Lumen Grid: Competitive Multi-Robot Parking Game

This is the final project for EECS 373 Introduction to Embedded System Design at UM. This course is mainly teaching embedded system in general and place a focus on using the STM32 microcontroller in the lab. For the final project, we are allowed to choose whatever we want to build as long as it demonstrate our skills in embedded system design. To make things fun, our project is about designing a physical game where each user controls a toy vehicle (Zumo) and competes for occuping as many parking spots as possible. Specifically, the game has the following rules:

  • Players: 4 Zumo cars (each with a unique color).
  • Rounds: 3 trials for each round; highest total score wins.
  • Parking Spots: 10 spots per round (randomly generated, indicated by white LEDs).
  • Time Limit: 60 seconds per round.
  • Scoring: A robot scores only if it succuessfully occupies an available spot and turns that spot into its own color.

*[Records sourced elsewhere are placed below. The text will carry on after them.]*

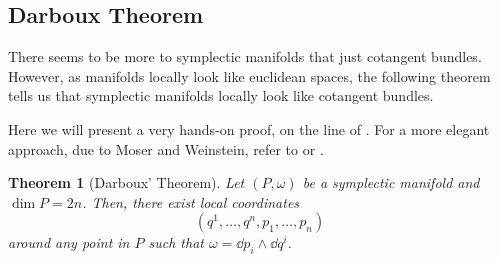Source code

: \documentclass[english,fontsize=11pt,paper=b5]{scrbook}
\numberwithin{equation}{chapter}
\newtheorem{theorem}{Theorem}[chapter]
\theoremstyle{definition}
\begin{document}
    \subsection{Darboux Theorem}

    There seems to be more to symplectic manifolds that just cotangent bundles.
    However, as manifolds locally look like euclidean spaces, the following theorem tells us that symplectic manifolds locally look like cotangent bundles.

    Here we will present a very hands-on proof, on the line of \cite[Problem 22-19]{book:lee}. For a more elegant approach, due to Moser and Weinstein, refer to \cite[Chapter 22]{book:lee} or \cite[Chapter 10.3]{book:knauf}.

    \begin{theorem}[Darboux' Theorem]
      Let $(P, \omega)$ be a symplectic manifold and $\dim P = 2n$.
      Then, there exist local coordinates
      \begin{equation}
        (q^1, \ldots, q^n, p_1, \ldots, p_n)
      \end{equation} around any point in $P$ such that $\omega = \dd p_i \wedge \dd q^i$.
    \end{theorem}
\end{document}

Real Game

System Architecture

The parking game is an integration of three different subsystems: Bluetooth-based remote controller, Zumo Car, and Playground. When playing the game, each user have a remote controller that controls one zumo car. All four zumo cars run on the playgound where there are 36 pre-defined “parking lots”. A camera on top of the playground detects each cars position and change the LED corresponds to a specific parking lot if the car hit that spot. For more detail, please refer to the source code. System Architecture

Remote Controller System (NUCLEO L432KC)

The handheld controller reads your gestures from an IMU and turns pitch/roll into throttle and steering commands, with a force-sensitive resistor acting as an instant emergency stop. It sends those commands over Bluetooth (HC-05) to the robot, while a tiny vibration motor mirrors speed of the car for haptic “feel,” besides, an OLED can show status including pitch, roll and the cars speed.

Remote Controller

We made some innovative thoughts on reinventing the controllers for RC cars. The goal is simple: make driving feel natural. There are no complex joystick on the controller. All of the control commands were derived from an IMU. The controller circuit was built into a small handle that can be carried by on hand. This make driving the car extremely simple: you just need to steer your hand, and the steering commands are automatically mapped onto the car. An vibration motor was integrated into the handle, which provide intuitive haptics feedback of the motor’s speed.

Zumo Car System (NUCLEO F401RE)

On each Zumo, the onboard IMU measures yaw so a PID loop can keep motion smooth and straight, while a motor driver handles PWM to the tracks for precise turns and acceleration. The car listens for Bluetooth commands from its paired remote controller, executes them, and reports velocity back so the driver gets real-time feedback. It’s a tight little control loop designed for quick reactions on a crowded field.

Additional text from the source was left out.